Sunday, July 15, 2007

Take a Tip From Eleanor

Last night my son slept at my parent's house. It was nice to goof off with my husband all night and to sleep as long as we could the next day.

In the morning, we decided to go up to the Whitney to see the show on the Summer of Love/Art of the Psychedelic Era. It was great. Great show. Works challenging traditional perceptions and cultural mores of the time abounded. The messages came wrapped in naked bodies amidst wild flowers, psychedelic music, and installations involving electronic light shows of all kinds. Beautiful colors everywhere.

I liked it. But I wonder how I would have fared during that time, especially the invitation to unearth yourself, to remove the obstacles that prevented you from enlightenment, a weightless voyage into your mind and your soul via hallucinogenic drugs.

It's all I can do to keep my two feet on the ground.

The way my mind works, dropping acid would be redundant - and extremely dangerous. My many drug using friends would become absolutely Mormon when someone tried to insist that I smoke or swallow something. Before I could politely decline - they intervened faster than an AA sponsor - even when they were stoned - which always impressed and amazed me.

There weren't many female artists represented at the exhibit...if any...another sign of those times.

Come to think of it - I would have definitely burned my bra. I would do it now if I had a match.

But this is not the point of my post. I've been thinking about Eleanor Roosevelt lately - and her encouraging words to do those things we think we cannot do - those things that scare us and challenge us to the core.

That said. I took a ride on my husband's Yamaha all the way uptown. I normally avoid riding on the back of Brian's bike. I'm afraid of what might happen. My son has been riding on it for years - daily - to school and back.

So I hopped on and tried to act very nonchalant about it. Brian was really happy because he loves riding. I kept my eyes closed for the first ten blocks up First Avenue then I started looking around and thought "Fuck it - just enjoy yourself. Who cares? If I go, I go."

We went up to 76th and Madison (to the Whitney) then returned on Park Avenue where we rode through the winding Grand Central passage. It was awesome to experience New York this way - especially the architecture. The towering buildings blow your mind along with the rows of beautiful brownstones and boutiques and grungy places too.

It was cool. And it made me feel good. A little more fearless. A little more alive.


Michael said...


I think that had I been alive during the Sixties, drugs would have been my undoing. I recall that even smoking pot as a kid caused a much more intense reaction in me than in my friends. Maybe I'm just wrapped too tight. These days, I don't even drink.

As for motorcycles and the like, I often fantasize about buying a vintage Triumph Bonneville or an old Indian -- but these urges are quickly tempered by sobering thoughts of all the physical things I like to do but wouldn't be able to do if hurt riding the thing. And, of course, I don't know the first thing about driving a motorcycle, but I dream anyway ...

I think I'll wind up sticking to Combat Flight Simulator.

east village idiot said...

Michael -

Trust me. I only let my son on the Yamaha because all they do is drive across 9th street to the west village. There is NO WAY I would let Ben go on major avenues everyday.

Your right about playing it safe and keeping off motorcycles/scooters. You've already found what you love to do!

I have a weird thing about my system. Drugs usually have an opposite effect on me then their purpose. Pot always made my heart race - cold medicine nearly kills me...I could go on and on.

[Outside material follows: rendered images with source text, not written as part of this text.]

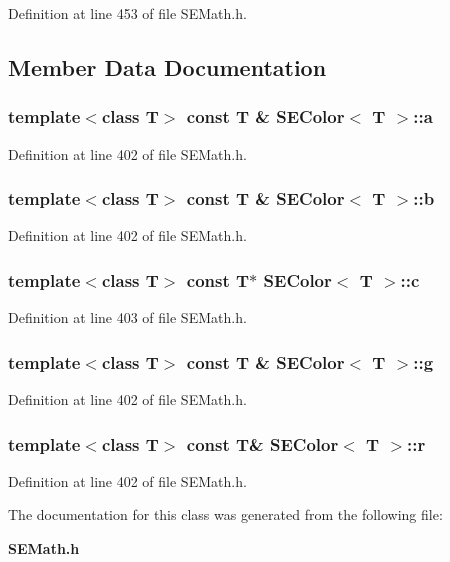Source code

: Definition at line 453 of file S\+E\+Math.\+h.



\subsection{Member Data Documentation}
\subsubsection[{a}]{\setlength{\rightskip}{0pt plus 5cm}template$<$class T$>$ const T \& {\bf S\+E\+Color}$<$ T $>$\+::a}\label{class_s_e_color_a56b9d8e56a22775098a8bec54c21f93e}


Definition at line 402 of file S\+E\+Math.\+h.

\subsubsection[{b}]{\setlength{\rightskip}{0pt plus 5cm}template$<$class T$>$ const T \& {\bf S\+E\+Color}$<$ T $>$\+::b}\label{class_s_e_color_af087334bc49c13128771a402eda77b7a}


Definition at line 402 of file S\+E\+Math.\+h.

\subsubsection[{c}]{\setlength{\rightskip}{0pt plus 5cm}template$<$class T$>$ const T$\ast$ {\bf S\+E\+Color}$<$ T $>$\+::c}\label{class_s_e_color_a1adf2eee31e497a0b63424a000d7588c}


Definition at line 403 of file S\+E\+Math.\+h.

\subsubsection[{g}]{\setlength{\rightskip}{0pt plus 5cm}template$<$class T$>$ const T \& {\bf S\+E\+Color}$<$ T $>$\+::g}\label{class_s_e_color_a3dce3c2fb858a72ae9bca692e90fc372}


Definition at line 402 of file S\+E\+Math.\+h.

\subsubsection[{r}]{\setlength{\rightskip}{0pt plus 5cm}template$<$class T$>$ const T\& {\bf S\+E\+Color}$<$ T $>$\+::r}\label{class_s_e_color_a1dd483a2cca555347a0c01d5da7470d9}


Definition at line 402 of file S\+E\+Math.\+h.



The documentation for this class was generated from the following file\+:\begin{DoxyCompactItemize}
\item 
{\bf S\+E\+Math.\+h}\end{DoxyCompactItemize}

There is no shame in sticking to the Combat Flight Simulator! Fly on!

HAR said...

Reading your post, I was smiling and feeling your words. Flying down first ave on the back of a Yamaha. What a simple way to feel alive. Ride on EVI.

Anonymous said...

How wonderful to read about your bike ride and your joy while doing it. You and yours have been in my thoughts this past week, and to "see" you so joyful is terrific. Perhaps what you've been through with your niece made you able to take this chance.

And I did live in (and through) the 60's. Loved life then and love it now--just getting ready to go away with my 5 best girlfriends for our annual trip. We met as freshmen (ummm, freshpeople) st college in the fall of 1963. There will not be drugs (except for our arthritis, etc.), but I can assure you that wine will be consumed.

Thank you for a wonderful story of your day!

Ashley said...

I've never been to New York, but your post makes me want to go even more and experience the culture!

I'll be in New York in the spring!

Kranki said...

Hmmm, maybe being a child-free zone allowed you to cut loose a little. Or maybe it was all the residual drug fumes coming off the art-work. Whatever the reason it sounds like a great day.

jodi said...

I always thought of motorcycles and bugs in teeth, falling off etc. Your post has almost changed my mind :-)Sounds like a great time and a different way to experience NYC.